Jane Churchill: And the picture of the orchid plates, those were Aunt Nancy Lancaster's, and they belong to her granddaughter, Isabella Tree. I was thrilled with the photographs. I think they come across really, really well.
Suzy Chase: Another quote I love from Nancy Lancaster goes, "Southern hospitality started because people live deeply in the country, separated from each other by miles and miles of impassable roads. They were so lonely that when they saw people going by, they'd say, 'Damnit, strangers. Stop and have a drink or I'll shoot you.'"
Jane Churchill: Well, they lived miles away from anywhere. And I think because my great-grandfather was involved in the train lines, he managed to get the train to stop at Greenwood and so they did have people. And also they were a very big family. They were used to numbers. They were used to being with a lot of people.
Jane Churchill: And that I think went on all through their lives really. And particularly family, they were very family-minded.
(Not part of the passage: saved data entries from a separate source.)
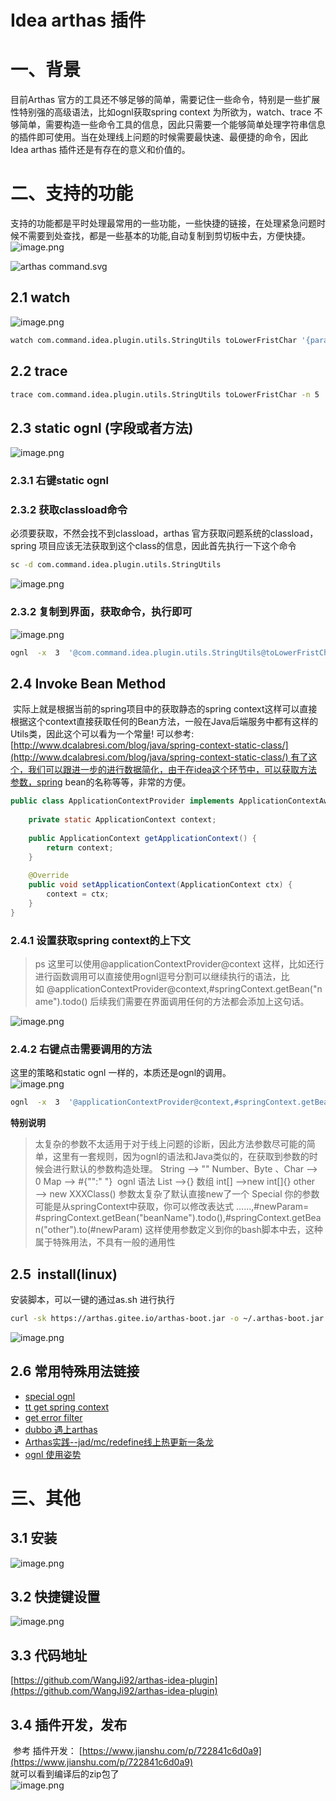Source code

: # Idea arthas 插件

<a name="eaba0"></a>
# 一、背景
目前Arthas 官方的工具还不够足够的简单，需要记住一些命令，特别是一些扩展性特别强的高级语法，比如ognl获取spring context 为所欲为，watch、trace 不够简单，需要构造一些命令工具的信息，因此只需要一个能够简单处理字符串信息的插件即可使用。当在处理线上问题的时候需要最快速、最便捷的命令，因此Idea arthas 插件还是有存在的意义和价值的。
<a name="cE2LQ"></a>
## 
<a name="vwK8h"></a>
# 二、支持的功能
支持的功能都是平时处理最常用的一些功能，一些快捷的链接，在处理紧急问题时候不需要到处查找，都是一些基本的功能,自动复制到剪切板中去，方便快捷。<br />![image.png](https://cdn.nlark.com/yuque/0/2019/png/171220/1577110207183-951efa06-26ba-4201-abc9-46efb3836c41.png#align=left&display=inline&height=286&name=image.png&originHeight=572&originWidth=1074&size=241010&status=done&style=none&width=537)

![arthas command.svg](https://cdn.nlark.com/yuque/0/2019/svg/171220/1577110958822-5fd46571-d616-4bef-8432-f94992ceab43.svg#align=left&display=inline&height=660&name=arthas%20command.svg&originHeight=660&originWidth=917&size=2375450&status=done&style=none&width=917)

<a name="pwJKx"></a>
## 2.1 watch
![image.png](https://cdn.nlark.com/yuque/0/2019/png/171220/1577111133387-260aa3ff-1a8d-441f-ab5a-3786c585e618.png#align=left&display=inline&height=230&name=image.png&originHeight=460&originWidth=1570&size=326956&status=done&style=none&width=785)
```bash
watch com.command.idea.plugin.utils.StringUtils toLowerFristChar '{params,returnObj,throwExp}' -n 5 -x 3
```

<a name="yrbvX"></a>
## 2.2 trace 

```bash
trace com.command.idea.plugin.utils.StringUtils toLowerFristChar -n 5
```

<a name="M5hj0"></a>
## 2.3 static ognl (字段或者方法)
![image.png](https://cdn.nlark.com/yuque/0/2019/png/171220/1577111229892-122cacbb-1f25-47cc-bab2-df5cc10cebc0.png#align=left&display=inline&height=234&name=image.png&originHeight=468&originWidth=1410&size=304620&status=done&style=none&width=705)

<a name="qFcTH"></a>
### 2.3.1 右键static ognl
<a name="Mj3eY"></a>
### 2.3.2 获取classload命令
必须要获取，不然会找不到classload，arthas 官方获取问题系统的classload，spring 项目应该无法获取到这个class的信息，因此首先执行一下这个命令

```bash
sc -d com.command.idea.plugin.utils.StringUtils
```

![image.png](https://cdn.nlark.com/yuque/0/2019/png/171220/1577111475711-5ffa5492-9099-4b50-9ac0-18b03631f03c.png#align=left&display=inline&height=196&name=image.png&originHeight=392&originWidth=1346&size=218372&status=done&style=none&width=673)

<a name="6Q1ae"></a>
### 2.3.2 复制到界面，获取命令，执行即可
![image.png](https://cdn.nlark.com/yuque/0/2019/png/171220/1577111519442-aee9d985-5d0c-4f67-a8fc-bd4f2d9c3ff5.png#align=left&display=inline&height=126&name=image.png&originHeight=252&originWidth=1290&size=161506&status=done&style=none&width=645)

```bash
ognl  -x  3  '@com.command.idea.plugin.utils.StringUtils@toLowerFristChar(" ")' -c 8bed358
```

<a name="DzhKQ"></a>
## 2.4 Invoke Bean Method
 实际上就是根据当前的spring项目中的获取静态的spring context这样可以直接根据这个context直接获取任何的Bean方法，一般在Java后端服务中都有这样的Utils类，因此这个可以看为一个常量! 可以参考:[http://www.dcalabresi.com/blog/java/spring-context-static-class/](http://www.dcalabresi.com/blog/java/spring-context-static-class/) 有了这个，我们可以跟进一步的进行数据简化，由于在idea这个环节中，可以获取方法参数，spring bean的名称等等，非常的方便。

```java
public class ApplicationContextProvider implements ApplicationContextAware {
    
    private static ApplicationContext context;
 
    public ApplicationContext getApplicationContext() {
        return context;
    }
 
    @Override
    public void setApplicationContext(ApplicationContext ctx) {
        context = ctx;
    }
}
```
<a name="ofj0b"></a>
### 2.4.1 设置获取spring context的上下文
> ps 这里可以使用@applicationContextProvider@context 这样，比如还行进行函数调用可以直接使用ognl逗号分割可以继续执行的语法，比如 @applicationContextProvider@context,#springContext.getBean("name").todo() 后续我们需要在界面调用任何的方法都会添加上这句话。

![image.png](https://cdn.nlark.com/yuque/0/2019/png/171220/1577111904672-c0b779ec-06eb-45fb-b95e-c1bb9ae743b1.png#align=left&display=inline&height=701&name=image.png&originHeight=1402&originWidth=2152&size=547914&status=done&style=none&width=1076)

<a name="KuN43"></a>
### 2.4.2 右键点击需要调用的方法
这里的策略和static ognl 一样的，本质还是ognl的调用。<br />![image.png](https://cdn.nlark.com/yuque/0/2019/png/171220/1577112169623-5535dd8a-47d2-4fbb-8631-f785406c6057.png#align=left&display=inline&height=191&name=image.png&originHeight=382&originWidth=1632&size=318255&status=done&style=none&width=816)

```bash
ognl  -x  3  '@applicationContextProvider@context,#springContext.getBean("arthasInstallCommandAction").actionPerformed(new com.intellij.openapi.actionSystem.AnActionEvent())' -c desw22
```

**特别说明** 
> 太复杂的参数不太适用于对于线上问题的诊断，因此方法参数尽可能的简单，这里有一套规则，因为ognl的语法和Java类似的，在获取到参数的时候会进行默认的参数构造处理。
> String ——> ""
> Number、Byte 、Char ——> 0
> Map ——> #{"":" "}  ognl 语法
> List ——>{}
> 数组 int[] ——>new int[]{}
> other ——> new XXXClass() 参数太复杂了默认直接new了一个
> Special 你的参数可能是从springContext中获取，你可以修改表达式
> ......,#newParam= #springContext.getBean("beanName").todo(),#springContext.getBean("other").to(#newParam)
> 这样使用参数定义到你的bash脚本中去，这种属于特殊用法，不具有一般的通用性


<a name="Cybim"></a>
## 2.5  install(linux)
安装脚本，可以一键的通过as.sh 进行执行

```bash
curl -sk https://arthas.gitee.io/arthas-boot.jar -o ~/.arthas-boot.jar  && echo "alias as.sh='java -jar ~/.arthas-boot.jar --repo-mirror aliyun --use-http'" >> ~/.bashrc && source ~/.bashrc
```

![image.png](https://cdn.nlark.com/yuque/0/2019/png/171220/1577112830008-8b7d0714-f37d-4425-b343-c7318eaf51ef.png#align=left&display=inline&height=257&name=image.png&originHeight=514&originWidth=2060&size=649699&status=done&style=none&width=1030)

<a name="Is5S6"></a>
## 2.6 常用特殊用法链接

- [special ognl](https://github.com/alibaba/arthas/issues/71)
- [tt get spring context](https://github.com/alibaba/arthas/issues/482)
- [get error filter](https://github.com/alibaba/arthas/issues/429)
- [dubbo 遇上arthas](http://hengyunabc.github.io/dubbo-meet-arthas/)
- [Arthas实践--jad/mc/redefine线上热更新一条龙](http://hengyunabc.github.io/arthas-online-hotswap/)
- [ognl 使用姿势](https://blog.csdn.net/u010634066/article/details/101013479)

<a name="L0Qr4"></a>
# 三、其他
<a name="j4UkL"></a>
## 3.1 安装 
![image.png](https://cdn.nlark.com/yuque/0/2019/png/171220/1577113149941-dd21bf43-446d-4a74-bb6d-46438437bea5.png#align=left&display=inline&height=173&name=image.png&originHeight=346&originWidth=756&size=133740&status=done&style=none&width=378)

<a name="vKsvI"></a>
## 3.2 快捷键设置
![image.png](https://cdn.nlark.com/yuque/0/2019/png/171220/1577113190659-92993f9c-80f6-49f6-a66a-425c585ab616.png#align=left&display=inline&height=326&name=image.png&originHeight=652&originWidth=2126&size=358045&status=done&style=none&width=1063)

<a name="r40qy"></a>
## 3.3 代码地址
[https://github.com/WangJi92/arthas-idea-plugin](https://github.com/WangJi92/arthas-idea-plugin)
<a name="5pfFa"></a>
## 3.4 插件开发，发布
 参考 插件开发： [https://www.jianshu.com/p/722841c6d0a9](https://www.jianshu.com/p/722841c6d0a9)<br />就可以看到编译后的zip包了<br />![image.png](https://cdn.nlark.com/yuque/0/2019/png/171220/1577113324071-634991d1-c0c7-42aa-ad7c-d0bcde8b7a5a.png#align=left&display=inline&height=273&name=image.png&originHeight=546&originWidth=908&size=347771&status=done&style=none&width=454)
I mean, I can remember Melissa and I often having to go to entertain Virginian cousins who'd arrive in London and who were probably nearer our age, and Aunt Nancy would entertain them. I mean, they were very, very well ... Which is just such a nice attitude, and it was always like that, all through their lives.
Suzy Chase: I'd love to hear a little bit about your company, Jane Churchill Interiors, and what projects are you working on at the moment?
Jane Churchill: I've been here the longest in the Pimlico Road. And Pimlico Road just seems to get better and better. And we've got Robert Kime and Luca Irwin and Chelsea Textiles, and they've all come to this area. And now they're building a whole lot of new shops.
Jane Churchill: And I've been in this business for a very long time. And yes, I've got some great projects at the moment. I'm doing two big houses in London. I'm doing a house in Greece. I've just done a flat in Grosvenor Square, a big flat in Sloane Street. One's for a French couple, one's for Irish, one's for Italian. So it's all a nice cosmopolitan mixture.
Suzy Chase: Where can we find you on the web and social media?
Jane Churchill: On Instagram, I'm Jane Churchill Interiors. And then I also have a website Jane Churchill Interiors, where you can see projects that I've done over the years.
Suzy Chase: To purchase Entertaining in Style: Nancy Astor and Nancy Lancaster, head on over to DecoratingbytheBook.com or CookerybytheBook.com. And thanks, Jane, for coming on my very first simulcast podcast on Decorating by the Book and Cookery by the Book.
Jane Churchill: Well, thank you so much for asking me. I'm very honored that you asked me. Thank you so much, I really enjoyed it.